I’ve got a bit of a mysterious issue going on with my sidekiq processes: they keep dying and they don’t come back up.
The monitoring of sidekiq processes that @sam talks about here https://meta.discourse.org/t/running-sidekiq-more-efficiently-and-reliably/15001 does seem to be working, sometimes.
The unicorn stderr logs are filled with
Detected dead worker <xxxx>, restarting..., averaging about 40 a day, and I’ve witnessed the process come back up after one of these log messages, so this is working (at least sometimes).
There’s the occasional worker timeout (like
ERROR -- : worker=0 PID:13069 timeout (31s > 30s), killing), and a lot of
Passing 'connection' command to redis as is; blind passthrough has been deprecated and will be removed in redis-namespace 2.0 (at /var/www/discourse/vendor/bundle/ruby/2.5.0/gems/sidekiq-5.2.5/lib/sidekiq/web/helpers.rb:152:in `block in redis_connection'), but I can’t see that these would bring sidekiq down.

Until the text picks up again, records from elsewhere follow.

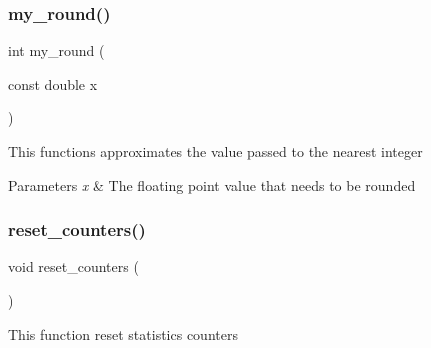 \subsubsection{my\+\_\+round()}
{\footnotesize\ttfamily int my\+\_\+round (\begin{DoxyParamCaption}\item[{const double}]{x }\end{DoxyParamCaption})}

This functions approximates the value passed to the nearest integer


\begin{DoxyParams}{Parameters}
{\em x} & The floating point value that needs to be rounded \\
\hline
\end{DoxyParams}
\mbox{\label{utils_8c_a2640efff1e7b6f9c11615048ba43b0fd}} 
\subsubsection{reset\+\_\+counters()}
{\footnotesize\ttfamily void reset\+\_\+counters (\begin{DoxyParamCaption}{ }\end{DoxyParamCaption})}

This function reset statistics counters  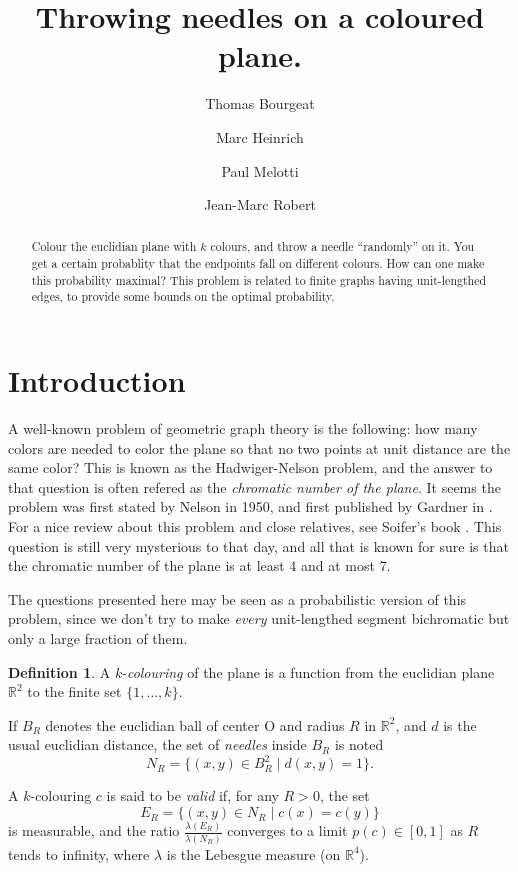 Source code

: \documentclass[a4paper,11pt]{article}
\title{Throwing needles on a coloured plane.}
\author{Thomas Bourgeat \and Marc Heinrich \and Paul Melotti 
\and Jean-Marc Robert}
\theoremstyle{definition}
\newtheorem{definition}{Definition}
\theoremstyle{remark}
\begin{document}
\maketitle

\begin{abstract} Colour the euclidian plane with $k$ colours, and throw a needle
``randomly'' on it. You get a certain probablity that the endpoints fall on 
different colours. How can one make this probability maximal?
This problem is related to finite graphs having unit-lengthed edges, to provide 
some bounds on the optimal probability.\end{abstract}

\section{Introduction}
A well-known problem of geometric graph theory is the following: how many colors
are needed to color the plane so that no two points at unit distance are the 
same color? This is known as the Hadwiger-Nelson problem, and the answer to that
question is often refered as the \textit{chromatic number of the plane}. It 
seems the problem was first stated by Nelson in 1950, and first published by 
Gardner in \cite{gardner}.
For a nice review about this problem and close relatives, see Soifer's book
\cite{soifer}. This question is still very mysterious to that day, and all that 
is known for sure is that the chromatic number of the plane is at least 4 and at
most 7.

The questions presented here may be seen as a probabilistic version of this 
problem, since we don't try to make \textit{every} unit-lengthed segment 
bichromatic but only a large fraction of them.
\begin{definition}
A $k$-\textit{colouring} of the plane is a function from the euclidian 
plane~$\mathbb{R} ^2$ to the finite set $\{1, \dots , k \}$.

If $B_R$ denotes the euclidian ball of center O and radius $R$ in 
$\mathbb{R} ^2$, and $d$ is the usual euclidian distance, the set of
\textit{needles} inside $B_R$ is noted
\[N_R = \{(x,y) \in B_R ^2 \mid d(x,y)=1\}. \]

A $k$-colouring $c$ is said to be \textit{valid} if, for any $R>0$, the set
\[ E_R = \{(x,y) \in N_R \mid c(x) = c(y) \} \]
is measurable, and the ratio $\frac{\lambda (E_R)}{\lambda (N_R)}$ 
converges to a limit $p(c) \in [0,1]$ as $R$ tends to infinity, where $\lambda$ 
is the Lebesgue measure (on $\mathbb{R}^4$).
\end{definition}
\end{document}
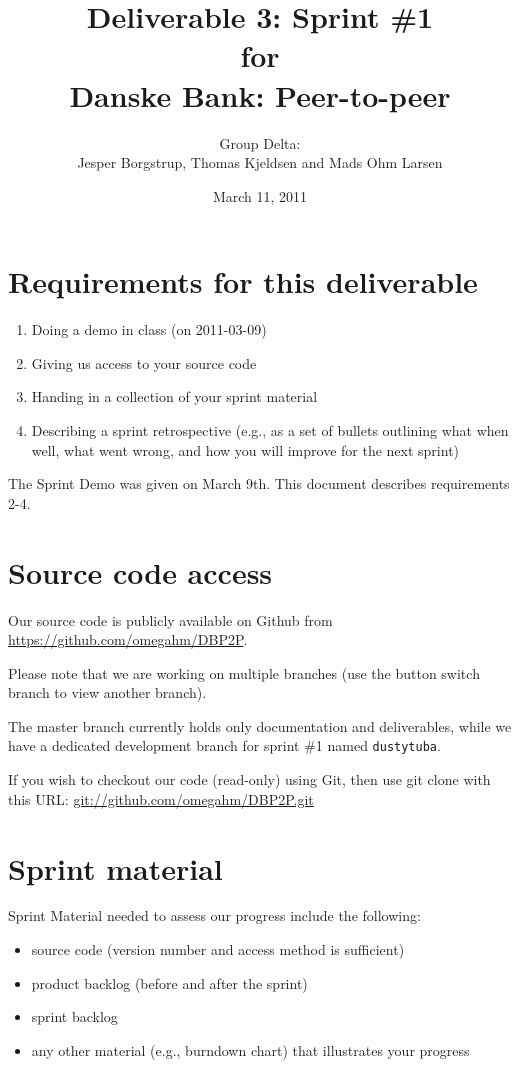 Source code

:\documentclass[a4paper,11pt]{article}
\title{Deliverable 3: Sprint \#1\\\small{for}\\\small{Danske Bank: Peer-to-peer}}
\author{ Group Delta:\\Jesper Borgstrup, Thomas Kjeldsen and Mads Ohm Larsen }
\date{March 11, 2011}
\begin{document}
\ifpdf
{}
\else
{}
\fi

\maketitle


\section{Requirements for this deliverable}
\begin{enumerate}
\item Doing a demo in class (on 2011-03-09)
\item Giving us access to your source code
\item Handing in a collection of your sprint material
\item Describing a sprint retrospective (e.g., as a set of bullets outlining what
when well, what went wrong, and how you will improve for the next sprint)
\end{enumerate}

The Sprint Demo was given on March 9th. This document describes requirements 2-4.

\section{Source code access}
Our source code is publicly available on Github from \url{https://github.com/omegahm/DBP2P}.

Please note that we are working on multiple branches (use the button switch branch to view another branch).

The master branch currently holds only documentation and deliverables, while we have a dedicated development branch for sprint \#1 named \texttt{dustytuba}.

If you wish to checkout our code (read-only) using Git, then use git clone with this URL:
\url{git://github.com/omegahm/DBP2P.git}


\section{Sprint material}
Sprint Material needed to assess our progress include the following:
\begin{itemize}
\item source code (version number and access method is sufficient)
\item product backlog (before and after the sprint)
\item sprint backlog
\item any other material (e.g., burndown chart) that illustrates your progress
\end{itemize}
\end{document}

And when I say sidekiq is down, I mean it’s totally dead, it’s an ex-job scheduler. The process doesn’t exist.
Each of our instances is running with 1.7GB of memory allocated, so this shouldn’t be an OOM problem.
For the time being I’ve left Discourse running with only one sidekiq process so I know as soon as it dies, and I can have a trawl through the logs for anything that might be causing it.
Has anyone got any ideas what might be causing this, or any logfiles I should be looking at which I might not be?
tmp/pids/sidekiq_0.pid does exist (but the process it points to doesn’t)